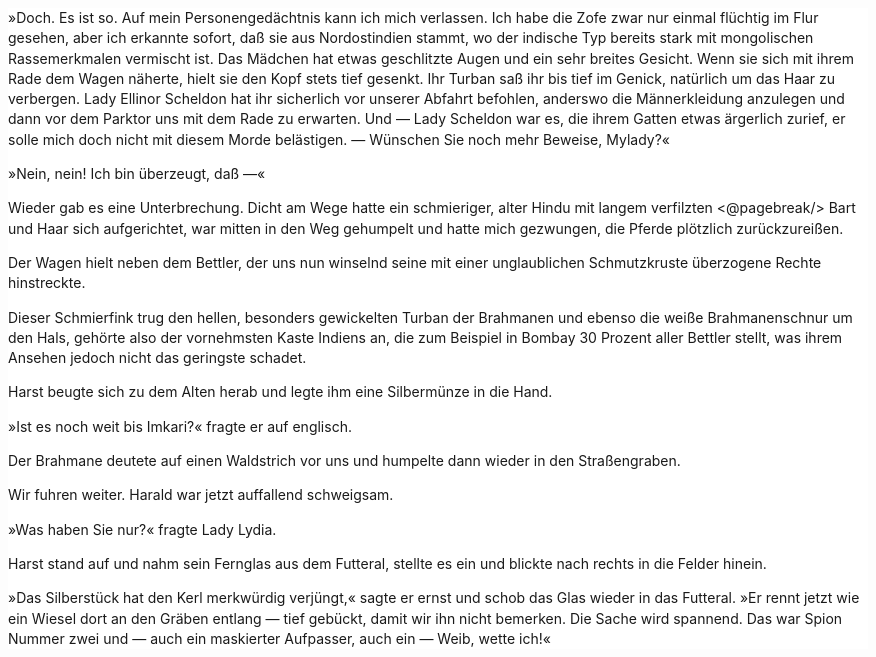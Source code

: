 »Doch. Es ist so. Auf mein Personengedächtnis kann
ich mich verlassen. Ich habe die Zofe zwar nur einmal
flüchtig im Flur gesehen, aber ich erkannte sofort, daß sie
aus Nordostindien stammt, wo der indische Typ bereits stark
mit mongolischen Rassemerkmalen vermischt ist. Das Mädchen
hat etwas geschlitzte Augen und ein sehr breites Gesicht.
Wenn sie sich mit ihrem Rade dem Wagen näherte,
hielt sie den Kopf stets tief gesenkt. Ihr Turban saß ihr
bis tief im Genick, natürlich um das Haar zu verbergen.
Lady Ellinor Scheldon hat ihr sicherlich vor unserer Abfahrt
befohlen, anderswo die Männerkleidung anzulegen und
dann vor dem Parktor uns mit dem Rade zu erwarten.
Und — Lady Scheldon war es, die ihrem Gatten etwas
ärgerlich zurief, er solle mich doch nicht mit diesem Morde
belästigen. — Wünschen Sie noch mehr Beweise, Mylady?«

»Nein, nein! Ich bin überzeugt, daß —«

Wieder gab es eine Unterbrechung. Dicht am Wege
hatte ein schmieriger, alter Hindu mit langem verfilzten
<@pagebreak/>
Bart und Haar sich aufgerichtet, war mitten in den Weg
gehumpelt und hatte mich gezwungen, die Pferde plötzlich
zurückzureißen.

Der Wagen hielt neben dem Bettler, der uns nun
winselnd seine mit einer unglaublichen Schmutzkruste überzogene
Rechte hinstreckte.

Dieser Schmierfink trug den hellen, besonders gewickelten
Turban der Brahmanen und ebenso die weiße Brahmanenschnur
um den Hals, gehörte also der vornehmsten Kaste
Indiens an, die zum Beispiel in Bombay 30 Prozent aller
Bettler stellt, was ihrem Ansehen jedoch nicht das geringste
schadet.

Harst beugte sich zu dem Alten herab und legte ihm
eine Silbermünze in die Hand.

»Ist es noch weit bis Imkari?« fragte er auf englisch.

Der Brahmane deutete auf einen Waldstrich vor uns und
humpelte dann wieder in den Straßengraben.

Wir fuhren weiter. Harald war jetzt auffallend schweigsam.

»Was haben Sie nur?« fragte Lady Lydia.

Harst stand auf und nahm sein Fernglas aus dem
Futteral, stellte es ein und blickte nach rechts in die Felder
hinein.

»Das Silberstück hat den Kerl merkwürdig verjüngt,«
sagte er ernst und schob das Glas wieder in das Futteral.
»Er rennt jetzt wie ein Wiesel dort an den Gräben entlang
— tief gebückt, damit wir ihn nicht bemerken. Die
Sache wird spannend. Das war Spion Nummer zwei und
— auch ein maskierter Aufpasser, auch ein — Weib, wette
ich!«
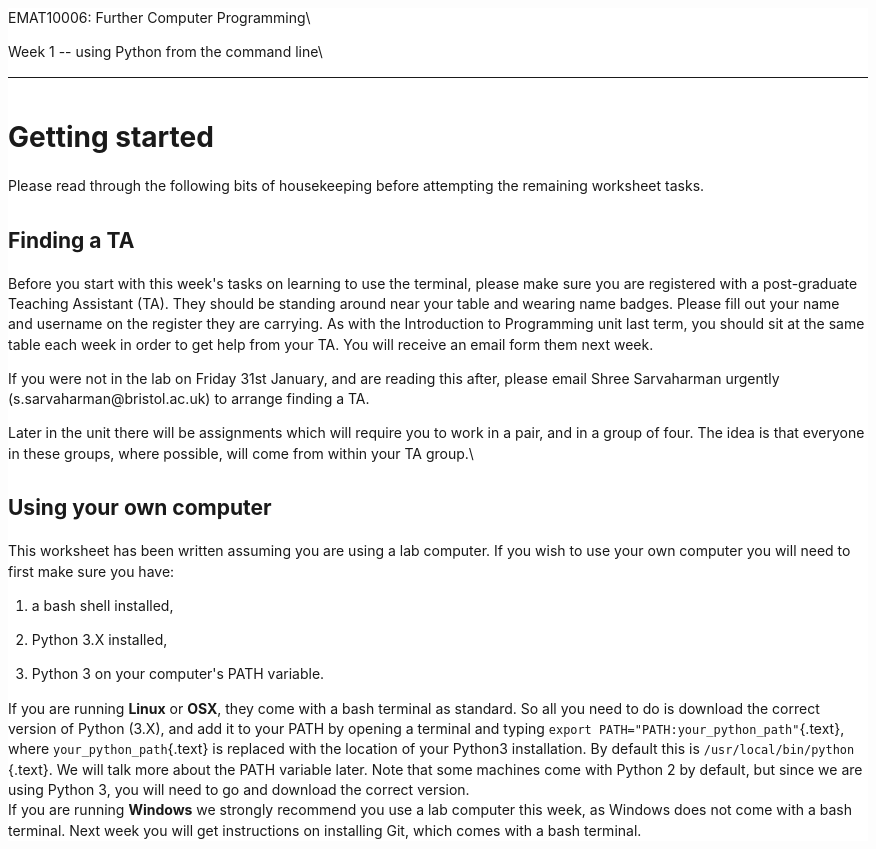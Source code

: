 EMAT10006: Further Computer Programming\

Week 1 -- using Python from the command line\

------------------------------------------------------------------------

Getting started
===============

Please read through the following bits of housekeeping before attempting
the remaining worksheet tasks.

Finding a TA
------------

Before you start with this week's tasks on learning to use the terminal,
please make sure you are registered with a post-graduate Teaching
Assistant (TA). They should be standing around near your table and
wearing name badges. Please fill out your name and username on the
register they are carrying. As with the Introduction to Programming unit
last term, you should sit at the same table each week in order to get
help from your TA. You will receive an email form them next week.

If you were not in the lab on Friday 31st January, and are reading this
after, please email Shree Sarvaharman urgently
(s.sarvaharman\@bristol.ac.uk) to arrange finding a TA.

Later in the unit there will be assignments which will require you to
work in a pair, and in a group of four. The idea is that everyone in
these groups, where possible, will come from within your TA group.\

Using your own computer
-----------------------

This worksheet has been written assuming you are using a lab computer.
If you wish to use your own computer you will need to first make sure
you have:

1.  a bash shell installed,

2.  Python 3.X installed,

3.  Python 3 on your computer's PATH variable.

If you are running **Linux** or **OSX**, they come with a bash terminal
as standard. So all you need to do is download the correct version of
Python (3.X), and add it to your PATH by opening a terminal and typing
`export PATH="PATH:your_python_path"`{.text}, where
`your_python_path`{.text} is replaced with the location of your Python3
installation. By default this is `/usr/local/bin/python`{.text}. We will
talk more about the PATH variable later. Note that some machines come
with Python 2 by default, but since we are using Python 3, you will need
to go and download the correct version.\
If you are running **Windows** we strongly recommend you use a lab
computer this week, as Windows does not come with a bash terminal. Next
week you will get instructions on installing Git, which comes with a
bash terminal.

Work to be completed - Copy every single line of the material above that holds "noch".

Result of this task -
belästigen. — Wünschen Sie noch mehr Beweise, Mylady?«
»Ist es noch weit bis Imkari?« fragte er auf englisch.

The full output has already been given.